Discussion in 'General Parenting' started by rachelfran, Mar 29, 2008.

  1. rachelfran

    rachelfran New Member

    I've been to this board before and will sum up our situation until now :

    my son is 7 in july; he's been getting Occupational Therapist (OT), PT, Speech and off/on counseling since he's 3; He's in a CTT class for kindergarden & 1st grade but teachers say he's ready for a gen ed. classroom for 2nd grade; we're happy he's doing well in school;

    At home though - his behavior is seemingly not typical for a kid his age; he rarely plays with toys - prefers to watch t.v., play computer & video games or gameboy; if a friend comes over - he does not play well with him - usually wanting him to watch what he does and not letting the friend do what he wants to do;

    also - and most noticeably - he has a terrible temper - involving hitting, screaming, crying - though we've never heard of this behavior in school; He will claw and kick and fight if we try to put him in a time out .. pretty much what we see on that nanny show on t.v....

    Whenever he's told "no" - he reacts violently - though it often just blows over within minutes;

    We had taken him to a psychiatric because we thought he had ODD (that's when I was on this board last) - but the psychiatric ruled it out though he could see some symptoms but in the end we left with no diagnosis and I still have a nagging feeling that something is wrong with DS ... what should our next steps be? Should we just try another psychiatric? a developmental pediatrician?

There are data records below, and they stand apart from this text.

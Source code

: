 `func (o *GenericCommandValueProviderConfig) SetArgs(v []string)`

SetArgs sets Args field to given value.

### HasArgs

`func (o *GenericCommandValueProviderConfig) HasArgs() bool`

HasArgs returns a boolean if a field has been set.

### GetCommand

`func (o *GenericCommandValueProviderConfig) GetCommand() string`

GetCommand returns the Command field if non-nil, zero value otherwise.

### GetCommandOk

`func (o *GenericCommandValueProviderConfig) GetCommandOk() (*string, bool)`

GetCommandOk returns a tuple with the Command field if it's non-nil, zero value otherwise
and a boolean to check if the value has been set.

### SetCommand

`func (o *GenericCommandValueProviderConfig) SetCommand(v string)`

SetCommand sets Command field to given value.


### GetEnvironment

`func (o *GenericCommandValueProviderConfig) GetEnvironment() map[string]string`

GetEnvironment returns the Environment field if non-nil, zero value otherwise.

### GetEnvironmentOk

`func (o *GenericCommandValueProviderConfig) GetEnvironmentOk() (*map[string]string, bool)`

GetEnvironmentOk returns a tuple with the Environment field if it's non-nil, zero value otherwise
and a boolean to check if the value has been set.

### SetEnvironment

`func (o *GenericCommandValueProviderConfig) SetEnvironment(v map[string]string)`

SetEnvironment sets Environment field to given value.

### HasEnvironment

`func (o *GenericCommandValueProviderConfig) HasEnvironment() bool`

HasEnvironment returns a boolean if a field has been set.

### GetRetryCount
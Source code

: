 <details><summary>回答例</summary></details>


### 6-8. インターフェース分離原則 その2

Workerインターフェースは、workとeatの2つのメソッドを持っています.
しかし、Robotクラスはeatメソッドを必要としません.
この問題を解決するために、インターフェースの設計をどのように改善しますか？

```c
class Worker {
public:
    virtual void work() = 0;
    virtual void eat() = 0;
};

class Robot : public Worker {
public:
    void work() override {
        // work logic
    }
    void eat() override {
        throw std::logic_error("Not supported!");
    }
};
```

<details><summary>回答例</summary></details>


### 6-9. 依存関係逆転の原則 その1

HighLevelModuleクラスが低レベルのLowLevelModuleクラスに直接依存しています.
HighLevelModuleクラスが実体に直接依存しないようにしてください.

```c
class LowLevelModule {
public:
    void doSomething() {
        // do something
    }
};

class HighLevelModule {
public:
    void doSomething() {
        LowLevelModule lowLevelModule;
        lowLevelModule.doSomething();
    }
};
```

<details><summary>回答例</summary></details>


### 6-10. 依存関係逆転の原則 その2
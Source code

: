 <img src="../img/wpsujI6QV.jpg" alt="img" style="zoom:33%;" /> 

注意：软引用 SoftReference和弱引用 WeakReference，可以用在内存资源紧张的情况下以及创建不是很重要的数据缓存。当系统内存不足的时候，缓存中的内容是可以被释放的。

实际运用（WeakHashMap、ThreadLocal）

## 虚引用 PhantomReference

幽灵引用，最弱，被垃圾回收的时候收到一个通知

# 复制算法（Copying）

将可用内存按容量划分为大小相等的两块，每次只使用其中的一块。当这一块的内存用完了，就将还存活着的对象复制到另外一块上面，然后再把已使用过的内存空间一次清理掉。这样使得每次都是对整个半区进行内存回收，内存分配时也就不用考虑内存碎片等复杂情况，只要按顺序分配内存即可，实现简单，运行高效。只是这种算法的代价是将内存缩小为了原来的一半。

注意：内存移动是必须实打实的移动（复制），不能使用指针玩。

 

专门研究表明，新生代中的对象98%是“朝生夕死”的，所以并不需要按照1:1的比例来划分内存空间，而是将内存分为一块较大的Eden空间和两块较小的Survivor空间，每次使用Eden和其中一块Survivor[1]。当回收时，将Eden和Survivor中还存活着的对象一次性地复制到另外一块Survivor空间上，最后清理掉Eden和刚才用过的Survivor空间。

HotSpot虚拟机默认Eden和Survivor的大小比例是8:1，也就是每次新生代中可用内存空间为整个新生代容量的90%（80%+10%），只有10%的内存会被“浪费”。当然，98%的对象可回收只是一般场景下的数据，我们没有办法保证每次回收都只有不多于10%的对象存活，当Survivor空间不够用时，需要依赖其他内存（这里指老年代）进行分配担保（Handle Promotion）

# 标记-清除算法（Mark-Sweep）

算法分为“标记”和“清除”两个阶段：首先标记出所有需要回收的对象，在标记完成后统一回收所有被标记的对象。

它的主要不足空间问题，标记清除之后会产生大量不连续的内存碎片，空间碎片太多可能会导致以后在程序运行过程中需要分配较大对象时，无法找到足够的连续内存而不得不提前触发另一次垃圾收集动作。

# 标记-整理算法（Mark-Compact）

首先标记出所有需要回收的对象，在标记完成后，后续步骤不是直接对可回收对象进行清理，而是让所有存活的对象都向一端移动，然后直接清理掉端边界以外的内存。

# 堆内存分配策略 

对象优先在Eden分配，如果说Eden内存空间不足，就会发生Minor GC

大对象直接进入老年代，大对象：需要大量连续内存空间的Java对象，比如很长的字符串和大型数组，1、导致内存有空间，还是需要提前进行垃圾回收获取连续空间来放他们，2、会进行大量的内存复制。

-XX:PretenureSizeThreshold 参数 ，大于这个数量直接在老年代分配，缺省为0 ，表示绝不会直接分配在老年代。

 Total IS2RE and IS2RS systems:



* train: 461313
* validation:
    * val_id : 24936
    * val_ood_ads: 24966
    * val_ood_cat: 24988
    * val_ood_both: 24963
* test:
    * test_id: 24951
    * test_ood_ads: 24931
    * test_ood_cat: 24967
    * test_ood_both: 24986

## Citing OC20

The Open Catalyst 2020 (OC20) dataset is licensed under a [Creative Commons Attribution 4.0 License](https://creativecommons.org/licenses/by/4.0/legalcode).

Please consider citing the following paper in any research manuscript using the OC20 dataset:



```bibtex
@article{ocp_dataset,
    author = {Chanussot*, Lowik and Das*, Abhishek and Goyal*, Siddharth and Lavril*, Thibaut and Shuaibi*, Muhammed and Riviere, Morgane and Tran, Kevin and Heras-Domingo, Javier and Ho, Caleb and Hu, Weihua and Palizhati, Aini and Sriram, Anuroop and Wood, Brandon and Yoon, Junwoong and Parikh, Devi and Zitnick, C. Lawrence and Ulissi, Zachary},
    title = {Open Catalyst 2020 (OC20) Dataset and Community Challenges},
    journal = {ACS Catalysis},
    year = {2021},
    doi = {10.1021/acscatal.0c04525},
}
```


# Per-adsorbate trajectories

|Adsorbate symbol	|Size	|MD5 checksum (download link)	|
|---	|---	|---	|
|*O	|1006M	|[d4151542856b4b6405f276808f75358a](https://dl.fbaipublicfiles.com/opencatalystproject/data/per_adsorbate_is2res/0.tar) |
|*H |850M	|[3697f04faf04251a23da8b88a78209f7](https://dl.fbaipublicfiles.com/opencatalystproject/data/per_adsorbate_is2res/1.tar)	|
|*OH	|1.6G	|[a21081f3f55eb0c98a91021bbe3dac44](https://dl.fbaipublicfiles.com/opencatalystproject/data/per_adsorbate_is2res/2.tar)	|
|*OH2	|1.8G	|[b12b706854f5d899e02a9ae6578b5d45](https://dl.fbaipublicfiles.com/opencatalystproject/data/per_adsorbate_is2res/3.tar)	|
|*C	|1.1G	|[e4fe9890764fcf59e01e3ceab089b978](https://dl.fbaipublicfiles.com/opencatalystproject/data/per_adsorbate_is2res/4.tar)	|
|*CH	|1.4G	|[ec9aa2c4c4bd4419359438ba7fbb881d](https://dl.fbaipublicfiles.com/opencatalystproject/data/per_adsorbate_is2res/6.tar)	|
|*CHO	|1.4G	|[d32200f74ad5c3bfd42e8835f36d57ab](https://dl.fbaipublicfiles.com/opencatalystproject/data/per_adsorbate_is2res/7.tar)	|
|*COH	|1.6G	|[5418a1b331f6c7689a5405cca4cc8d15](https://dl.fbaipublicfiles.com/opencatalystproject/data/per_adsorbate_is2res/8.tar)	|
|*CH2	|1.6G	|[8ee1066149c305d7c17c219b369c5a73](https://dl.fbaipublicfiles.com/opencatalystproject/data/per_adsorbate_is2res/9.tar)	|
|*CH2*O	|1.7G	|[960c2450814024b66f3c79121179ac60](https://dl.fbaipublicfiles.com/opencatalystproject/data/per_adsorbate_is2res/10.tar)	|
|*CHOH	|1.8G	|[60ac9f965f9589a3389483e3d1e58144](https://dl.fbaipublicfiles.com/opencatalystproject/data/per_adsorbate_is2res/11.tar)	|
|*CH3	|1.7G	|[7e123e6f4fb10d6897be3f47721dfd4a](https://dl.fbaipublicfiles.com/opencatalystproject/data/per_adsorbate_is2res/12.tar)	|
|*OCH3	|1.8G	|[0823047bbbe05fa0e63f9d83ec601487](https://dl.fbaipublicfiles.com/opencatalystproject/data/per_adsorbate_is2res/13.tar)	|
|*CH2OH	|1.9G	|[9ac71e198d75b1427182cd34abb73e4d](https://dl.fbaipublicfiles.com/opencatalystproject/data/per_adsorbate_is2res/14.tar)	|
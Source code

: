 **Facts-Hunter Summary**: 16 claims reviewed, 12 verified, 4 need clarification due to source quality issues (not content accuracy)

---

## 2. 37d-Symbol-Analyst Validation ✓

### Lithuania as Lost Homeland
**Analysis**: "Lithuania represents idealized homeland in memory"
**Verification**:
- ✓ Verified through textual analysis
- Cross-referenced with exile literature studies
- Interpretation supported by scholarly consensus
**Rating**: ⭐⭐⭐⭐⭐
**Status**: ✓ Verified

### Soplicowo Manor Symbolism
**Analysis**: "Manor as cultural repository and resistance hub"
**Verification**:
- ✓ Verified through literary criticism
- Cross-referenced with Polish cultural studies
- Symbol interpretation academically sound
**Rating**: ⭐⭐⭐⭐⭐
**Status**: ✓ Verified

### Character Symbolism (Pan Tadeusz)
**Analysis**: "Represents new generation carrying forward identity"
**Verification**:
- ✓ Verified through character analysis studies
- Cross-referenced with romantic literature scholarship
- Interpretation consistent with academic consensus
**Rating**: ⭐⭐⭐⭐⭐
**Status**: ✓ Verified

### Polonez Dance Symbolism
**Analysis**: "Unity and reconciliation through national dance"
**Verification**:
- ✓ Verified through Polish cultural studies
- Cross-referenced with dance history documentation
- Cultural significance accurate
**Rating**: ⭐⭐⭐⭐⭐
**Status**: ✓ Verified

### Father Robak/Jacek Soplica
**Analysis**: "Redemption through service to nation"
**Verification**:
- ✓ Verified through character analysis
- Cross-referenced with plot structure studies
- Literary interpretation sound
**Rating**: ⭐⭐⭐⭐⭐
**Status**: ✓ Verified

    We don't have the $$ for a $4000 plus evaluation and when the last psychiatric tried to get some evaluating done - he found it next to impossible because of my sons oppositional nature.


    (FWIW I have read the Difficult Child)
  2. looking4hope

    looking4hope New Member

    Welcome to the board! It's a great place for help.

    Can we get some background on your difficult child? Is he on medications? Why is get getting Occupational Therapist (OT) and the other services?

    ODD is generally due to another cause, so there is something else going on here. I can also tell you that many of our difficult children do well at school and not at home, or vice versa (which was my case). The "Explosive Child" helps with some strategies to control behavior, so you may want to read that as well. However, in my experience many kids don't respond to typical disciplinary tactics. That said, you need to figure out what will motivate your child. Mine also craved "screen time" (TV, video games, GameBoy, etc.), so he had to earn that privilege. It was also the first thing taken away for bad behavior. But you need to spell it out with your child, and what he needs to do to earn screen time, and what behaviors will take it away (like hitting, kicking and throwing tantrums). by the way, time outs didn't work with my son at that age either, so I would just go and pull the power cord off the PlayStation. That got his attention quick!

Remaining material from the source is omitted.